Man Is a Sound Chamber

‘From radios to telephones, phonautographs to speaking machines, modernity opened up a space for a range of vocal coordinates defined by electronic imagination.’ [1]

Sound poetry, later developed into Lettrism and Ultra-Lettrism, operated on two main ideas: 1. the attempt to come to terms with scientific and technological development, the humanisation of the machine, the marrying of the human to the much electronically generated sound; 2. the return to the primitive, to incantation and ritual, restoring the voice to its full physical powers as part of the body, the body as language.

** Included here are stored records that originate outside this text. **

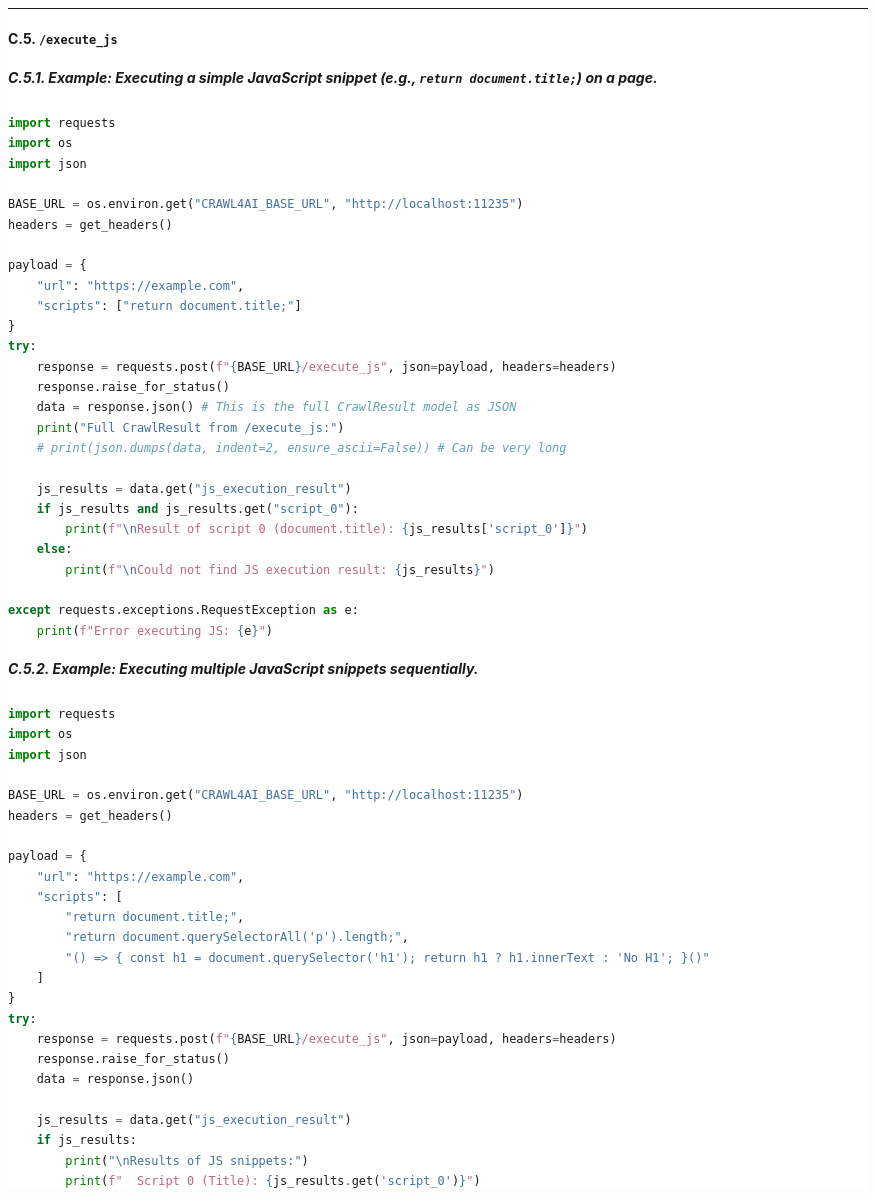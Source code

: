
 ```python

```

---
#### C.5. `/execute_js`

##### C.5.1. Example: Executing a simple JavaScript snippet (e.g., `return document.title;`) on a page.
```python
import requests
import os
import json

BASE_URL = os.environ.get("CRAWL4AI_BASE_URL", "http://localhost:11235")
headers = get_headers()

payload = {
    "url": "https://example.com",
    "scripts": ["return document.title;"]
}
try:
    response = requests.post(f"{BASE_URL}/execute_js", json=payload, headers=headers)
    response.raise_for_status()
    data = response.json() # This is the full CrawlResult model as JSON
    print("Full CrawlResult from /execute_js:")
    # print(json.dumps(data, indent=2, ensure_ascii=False)) # Can be very long
    
    js_results = data.get("js_execution_result")
    if js_results and js_results.get("script_0"):
        print(f"\nResult of script 0 (document.title): {js_results['script_0']}")
    else:
        print(f"\nCould not find JS execution result: {js_results}")

except requests.exceptions.RequestException as e:
    print(f"Error executing JS: {e}")
```

##### C.5.2. Example: Executing multiple JavaScript snippets sequentially.
```python
import requests
import os
import json

BASE_URL = os.environ.get("CRAWL4AI_BASE_URL", "http://localhost:11235")
headers = get_headers()

payload = {
    "url": "https://example.com",
    "scripts": [
        "return document.title;",
        "return document.querySelectorAll('p').length;",
        "() => { const h1 = document.querySelector('h1'); return h1 ? h1.innerText : 'No H1'; }()"
    ]
}
try:
    response = requests.post(f"{BASE_URL}/execute_js", json=payload, headers=headers)
    response.raise_for_status()
    data = response.json()
    
    js_results = data.get("js_execution_result")
    if js_results:
        print("\nResults of JS snippets:")
        print(f"  Script 0 (Title): {js_results.get('script_0')}")
```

‘The digital voice might be heard not just as potential revolution tied to subjectivity, but more as a signaling of its current pluralisation and post-human future.’ This pluralisation is something I’m interested in. The digital medium and identity.

Lettrism, as the name suggests, focuses on the letter. It manipulates the phonemics for literally capturing the granular and tactile intensities found within every movement of the mouth.[1] It searches for the materiality of speech beyond language. It does so by playing with glottal movements (Francois Dufrene) and breaths (Gill J. Wolman)

‘Man is a ‘sound chamber’.’ – Bachelard

introduction of tape recorder in 1950

Dufrene on Wolman in 1965: ‘the Breath alone founds the poem – rhythm and outcry, that outcry, content contained, until now, of the poem:of joy, of love, of anguish, of horror, of hate, but a cry.’ [1]

On the other hand, after having looked into the work of Cicely Berry who is famously known for developing techniques that would allow actors to better engage with the vowels in Shakespear’s work, this is the kind of contrast I was looking for. From the meticulous training of the voice to produce sounds to better suit such a specific text, to the elimination of text altogether, allowing for the voice itself to be both meaning and method.

So far I only spoke of the materiality of the voice and not really of its interaction with the advancing technology. For that I will look into the work of Henri Chopin. His most popular work is probably La Peur (Fear). After having worked with tape recorders, Chopin grew an interest in the possibility of multiplying oneself on stage, turning the body into ‘a factory of all sounds’.

Chopin performs as a live pantomime; often pretending to utter sounds heard from audiotapes, he becomes his own ventriloquist, extending and displacing his own presence on stage while punctuating through live additions the prepared materials.

Finally, a last quote I wanna keep from LaBelle’s essay: ‘Though ‘transmission-message-reception’ sought clear channels, the neo-Dada, phonetic, and sonic agitations of artists and this poets at this time were filling such channels spit, silence, cracked electronic, and broken music.’ [1]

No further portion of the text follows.